Created attachment 216500 [details] SO_REUSEPORT_LB.diff Now socket option SO_REUSEPORT_LB in jail does not work as intended
Can you explain the reason you want this feature? It seems to me that this was explicitly disallowed for security reason. E.g. You have host that provides jails and some load-balanced service, and jailed user can not run some bad service to join to load-balanced service. With your patch this seems possible.
(In reply to Andrey V. Elsukov from comment #1) without this it is impossible: * running load-balanced service in single jail * running load-balanced service in multiple jails plus tasks to minimize downtime during upgrades services running in jail
(In reply to Andrey V. Elsukov from comment #1) > E.g. You have host that provides jails and some load-balanced service, and > jailed user can not run some bad service to join to load-balanced service. > With your patch this seems possible. VNET should solve this problem?
We can augment LB groups with a credential, and require all members of the group to belong to the same jail. This prevents jailed sockets from surreptitiously joining a group in the host.
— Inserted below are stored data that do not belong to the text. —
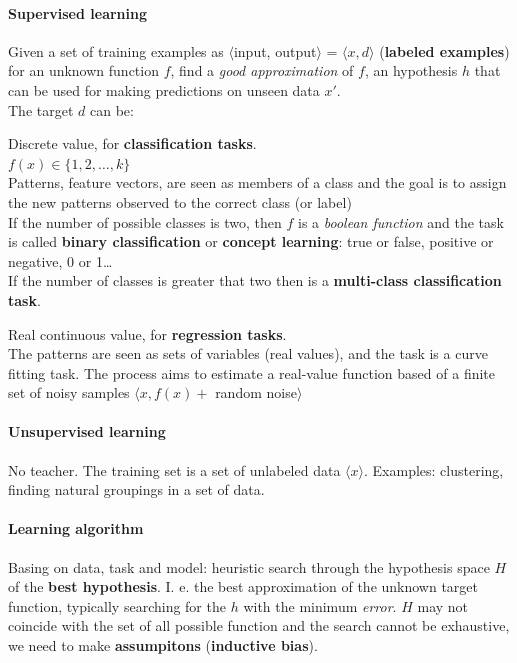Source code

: \documentclass[10pt]{report}
\begin{document}
\paragraph{Supervised learning} Given a set of training examples as $\langle$input, output$\rangle$ = $\langle x,d\rangle$ (\textbf{labeled examples}) for an unknown function $f$, find a \textit{good approximation} of $f$, an hypothesis $h$ that can be used for making predictions on unseen data $x'$.\\
The target $d$ can be:
\begin{list}{}{}
	\item Discrete value, for \textbf{classification tasks}.\\
	$f(x) \in \{1,2,\ldots,k\}$\\
	Patterns, feature vectors, are seen as members of a class and the goal is to assign the new patterns observed to the correct class (or label)\\
	If the number of possible classes is two, then $f$ is a \textit{boolean function} and the task is called \textbf{binary classification} or \textbf{concept learning}: true or false, positive or negative, 0 or 1\ldots\\
	If the number of classes is greater that two then is a \textbf{multi-class classification task}.
	\item Real continuous value, for \textbf{regression tasks}.\\
	The patterns are seen as sets of variables (real values), and the task is a curve fitting task. The process aims to estimate a real-value function based of a finite set of noisy samples $\langle x, f(x) +$ random noise$\rangle$
\end{list}
\paragraph{Unsupervised learning} No teacher. The training set is a set of unlabeled data $\langle x\rangle$. Examples: clustering, finding natural groupings in a set of data.
\paragraph{Learning algorithm} Basing on data, task and model: heuristic search through the hypothesis space $H$ of the \textbf{best hypothesis}. I. e. the best approximation of the unknown target function, typically searching for the $h$ with the minimum \textit{error}. $H$ may not coincide with the set of all possible function and the search cannot be exhaustive, we need to make \textbf{assumpitons} (\textbf{inductive bias}).
\end{document}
(In reply to Mark Johnston from comment #4) It's perfect idea, but how to do with LB services belong to different jails? I think it should be sysctl-managed switch, ex.: - forbid joining for LB to jailed sockets; - allow joining for LB to same-jail sockets; - allow joining for LB to all sockets.
(In reply to Dmitry Wagin from comment #5) Hmm. When is it useful to run identical services in different jails with a shared IP address? Note, the policies you suggested are not really possible to implement with VNET jails.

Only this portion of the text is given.